Laplace Distribution

The Cauchy distribution demonstrates that heavy tails can be extreme enough to prevent even the mean from existing. A more moderate heavy-tailed alternative, which retains finite moments of all orders while still placing more mass in the tails than the normal distribution, is the Laplace distribution.

Definition: Laplace Distribution

The Laplace distribution (also called the double-sided exponential distribution) with location \(\mu\) and scale \(b > 0\) has p.d.f.: \[ f(y \mid \mu, b) = \frac{1}{2b}\exp\!\left(-\frac{|y - \mu|}{b}\right). \] Its moments are: \[ \operatorname{mode}(Y) = \mathbb{E}[Y] = \mu, \qquad \operatorname{Var}(Y) = 2b^2. \]

Proof of the Laplace moments:

Substitute \(u = (y - \mu)/b\), so \(y = \mu + bu\) and \(dy = b\,du\). The density transforms to \(f(y)\,dy = \tfrac{1}{2}e^{-|u|}\,du\), and \((y - \mu)^k = b^k u^k\). For the mean, \[ \mathbb{E}[Y] - \mu = \mathbb{E}[Y - \mu] = b\int_{-\infty}^{\infty} u \cdot \tfrac{1}{2}e^{-|u|}\,du = 0, \] since \(u\,e^{-|u|}\) is odd and the integral is absolutely convergent (\(|u|\,e^{-|u|}\) integrates to a finite value). For the variance, \(u^2 e^{-|u|}\) is even, so \[ \operatorname{Var}(Y) = \mathbb{E}[(Y - \mu)^2] = b^2 \int_{-\infty}^{\infty} u^2 \cdot \tfrac{1}{2} e^{-|u|}\,du = b^2 \int_{0}^{\infty} u^2 e^{-u}\,du = b^2 \,\Gamma(3) = 2b^2, \] using \(\Gamma(n) = (n-1)!\) for positive integers \(n\). The mode is \(\mu\) because \(e^{-|y - \mu|/b}\) attains its maximum exactly at \(y = \mu\).

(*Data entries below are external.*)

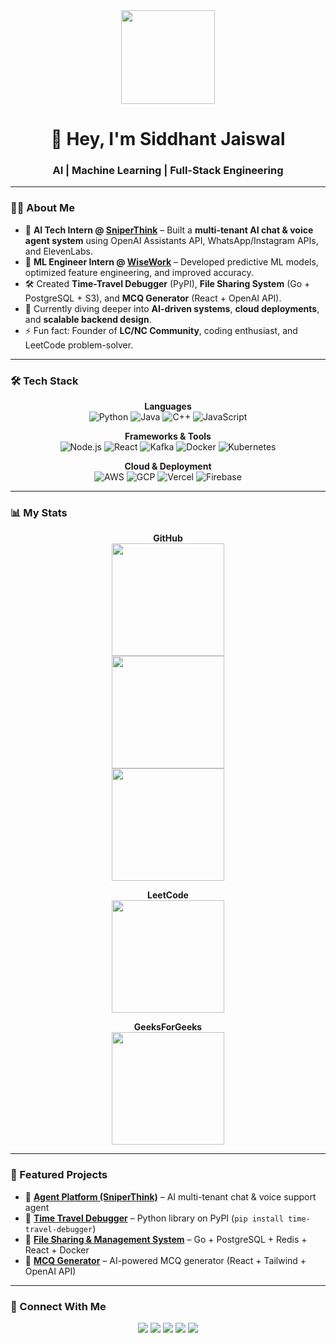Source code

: <div align="center">
  <img src="https://media.giphy.com/media/M9gbBd9nbDrOTu1Mqx/giphy.gif" height="150" />
</div>

<h1 align="center">👋 Hey, I'm Siddhant Jaiswal</h1>
<h3 align="center">AI | Machine Learning | Full-Stack Engineering</h3>

---

### 👨‍💻 About Me  
- 🚀 **AI Tech Intern @ [SniperThink](http://agent.sniperthink.com)** – Built a **multi-tenant AI chat & voice agent system** using OpenAI Assistants API, WhatsApp/Instagram APIs, and ElevenLabs.  
- 🔬 **ML Engineer Intern @ [WiseWork](https://wisework.in/)** – Developed predictive ML models, optimized feature engineering, and improved accuracy.  
- 🛠 Created **Time-Travel Debugger** (PyPI), **File Sharing System** (Go + PostgreSQL + S3), and **MCQ Generator** (React + OpenAI API).  
- 🌱 Currently diving deeper into **AI-driven systems**, **cloud deployments**, and **scalable backend design**.  
- ⚡ Fun fact: Founder of **LC/NC Community**, coding enthusiast, and LeetCode problem-solver.  

---

### 🛠 Tech Stack  

<div align="center">
  
**Languages**  
![Python](https://img.shields.io/badge/Python-3776AB?style=for-the-badge&logo=python&logoColor=white)
![Java](https://img.shields.io/badge/Java-ED8B00?style=for-the-badge&logo=java&logoColor=white)
![C++](https://img.shields.io/badge/C++-00599C?style=for-the-badge&logo=cplusplus&logoColor=white)
![JavaScript](https://img.shields.io/badge/JavaScript-F7E017?style=for-the-badge&logo=javascript&logoColor=black)

**Frameworks & Tools**  
![Node.js](https://img.shields.io/badge/Node.js-339933?style=for-the-badge&logo=node.js&logoColor=white)
![React](https://img.shields.io/badge/React-20232A?style=for-the-badge&logo=react&logoColor=61DAFB)
![Kafka](https://img.shields.io/badge/Kafka-231F20?style=for-the-badge&logo=apachekafka&logoColor=white)
![Docker](https://img.shields.io/badge/Docker-2496ED?style=for-the-badge&logo=docker&logoColor=white)
![Kubernetes](https://img.shields.io/badge/Kubernetes-326CE5?style=for-the-badge&logo=kubernetes&logoColor=white)

**Cloud & Deployment**  
![AWS](https://img.shields.io/badge/AWS-232F3E?style=for-the-badge&logo=amazon-aws&logoColor=white)
![GCP](https://img.shields.io/badge/GCP-4285F4?style=for-the-badge&logo=googlecloud&logoColor=white)
![Vercel](https://img.shields.io/badge/Vercel-000000?style=for-the-badge&logo=vercel&logoColor=white)
![Firebase](https://img.shields.io/badge/Firebase-FFCA28?style=for-the-badge&logo=firebase&logoColor=black)

</div>

---

### 📊 My Stats  

<div align="center">

**GitHub**  
<img src="https://github-readme-stats.vercel.app/api?username=sddhantjaiii&show_icons=true&theme=tokyonight" height="180" />  
<img src="https://github-readme-streak-stats.herokuapp.com/?user=sddhantjaiii&theme=tokyonight" height="180" />  
<img src="https://github-readme-stats.vercel.app/api/top-langs/?username=sddhantjaiii&layout=compact&theme=tokyonight" height="180" />

**LeetCode**  
<img src="https://leetcode-stats.vercel.app/api?username=sddhantjaiii&theme=dark" height="180" />

**GeeksForGeeks**  
<img src="https://gfg-stats-card.vercel.app/?username=sddhantjaiii&theme=dark" height="180" />

</div>

---

### 🚀 Featured Projects  

- 🔹 **[Agent Platform (SniperThink)](http://agent.sniperthink.com)** – AI multi-tenant chat & voice support agent  
- 🔹 **[Time Travel Debugger](https://github.com/sddhantjaiii/Time-Travel-debugger)** – Python library on PyPI (`pip install time-travel-debugger`)  
- 🔹 **[File Sharing & Management System](https://github.com/sddhantjaiii/File_Sharing_and_Management_System)** – Go + PostgreSQL + Redis + React + Docker  
- 🔹 **[MCQ Generator](https://github.com/sddhantjaiii/MCQ_GENRATOR)** – AI-powered MCQ generator (React + Tailwind + OpenAI API)  

---

### 🤝 Connect With Me  

<div align="center">
  <a href="http://www.linkedin.com/in/sddhantjaiii"><img src="https://img.shields.io/badge/LinkedIn-0077B5?logo=linkedin&logoColor=white&style=for-the-badge"/></a>
  <a href="https://github.com/sddhantjaiii"><img src="https://img.shields.io/badge/GitHub-181717?logo=github&logoColor=white&style=for-the-badge"/></a>
  <a href="https://leetcode.com/u/sddhantjaiii/"><img src="https://img.shields.io/badge/LeetCode-FFA116?logo=leetcode&logoColor=black&style=for-the-badge"/></a>
  <a href="https://auth.geeksforgeeks.org/user/sddhantjaiii"><img src="https://img.shields.io/badge/GFG-0F9D58?logo=geeksforgeeks&logoColor=white&style=for-the-badge"/></a>
  <a href="https://sddhantjaiii.github.io/"><img src="https://img.shields.io/badge/Portfolio-000000?logo=vercel&logoColor=white&style=for-the-badge"/></a>
</div>
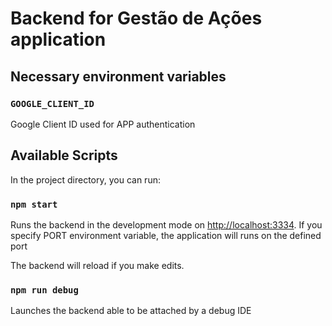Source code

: # Backend for Gestão de Ações application

## Necessary environment variables

### `GOOGLE_CLIENT_ID`
Google Client ID used for APP authentication

## Available Scripts

In the project directory, you can run:

### `npm start`

Runs the backend in the development mode on [http://localhost:3334](http://localhost:3334). If you specify PORT environment variable, the application will runs on the defined port

The backend will reload if you make edits.

### `npm run debug`

Launches the backend able to be attached by a debug IDE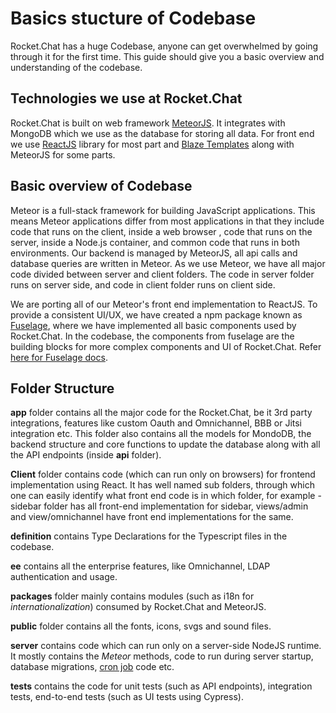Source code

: # Basics stucture of Codebase

Rocket.Chat has a huge Codebase, anyone can get overwhelmed by going through it for the first time. This guide should give you a basic overview and understanding of the codebase.

## Technologies we use at Rocket.Chat

Rocket.Chat is built on web framework [MeteorJS](https://www.meteor.com/). It integrates with MongoDB which we use as the database for storing all data. For front end we use [ReactJS](http://reactjs.org/) library for most part and [Blaze Templates](https://guide.meteor.com/blaze.html) along with MeteorJS for some parts.

## Basic overview of Codebase

Meteor is a full-stack framework for building JavaScript applications. This means Meteor applications differ from most applications in that they include code that runs on the client, inside a web browser , code that runs on the server, inside a Node.js container, and common code that runs in both environments. Our backend is managed by MeteorJS, all api calls and database queries are written in Meteor. As we use Meteor, we have all major code divided between server and client folders. The code in server folder runs on server side, and code in client folder runs on client side.

We are porting all of our Meteor's front end implementation to ReactJS. To provide a consistent UI/UX, we have created a npm package known as [Fuselage](https://github.com/RocketChat/Rocket.Chat.Fuselage), where we have implemented all basic components used by Rocket.Chat. In the codebase, the components from fuselage are the building blocks for more complex components and UI of Rocket.Chat. Refer [here for Fuselage docs](https://rocketchat.github.io/Rocket.Chat.Fuselage/fuselage/master/?path=/story/box-intro--page).

## Folder Structure

**app** folder contains all the major code for the Rocket.Chat, be it 3rd party integrations, features like custom Oauth and Omnichannel, BBB or Jitsi integration etc. This folder also contains all the models for MondoDB, the backend structure and core functions to update the database along with all the API endpoints (inside **api** folder).

**Client** folder contains code (which can run only on browsers) for frontend implementation using React. It has well named sub folders, through which one can easily identify what front end code is in which folder, for example - sidebar folder has all front-end implementation for sidebar, views/admin and view/omnichannel have front end implementations for the same.

**definition** contains Type Declarations for the Typescript files in the codebase.

**ee** contains all the enterprise features, like Omnichannel, LDAP authentication and usage.

**packages** folder mainly contains modules (such as i18n for _internationalization_) consumed by Rocket.Chat and MeteorJS.

**public** folder contains all the fonts, icons, svgs and sound files.

**server** contains code which can run only on a server-side NodeJS runtime. It mostly contains the _Meteor_ methods, code to run during server startup, database migrations, [cron job](https://en.wikipedia.org/wiki/Cron) code etc.

**tests** contains the code for unit tests (such as API endpoints), integration tests, end-to-end tests (such as UI tests using Cypress).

Insight: Heavy Tails and Regularization

In machine learning, the choice of distribution often corresponds to the choice of regularization. While a Gaussian prior on weights leads to \(L_2\) regularization (Ridge), a Laplace prior leads to \(L_1\) regularization (Lasso), promoting sparsity. Additionally, using the Student's t-distribution in regression makes the model more robust to outliers compared to standard least-squares (Gaussian) regression.

The Student's \(t\), Cauchy, and Laplace distributions complete our toolkit of univariate distributions for robust modeling. In the next part, we move from single random variables to pairs of random variables, introducing covariance as the fundamental measure of linear dependence between variables.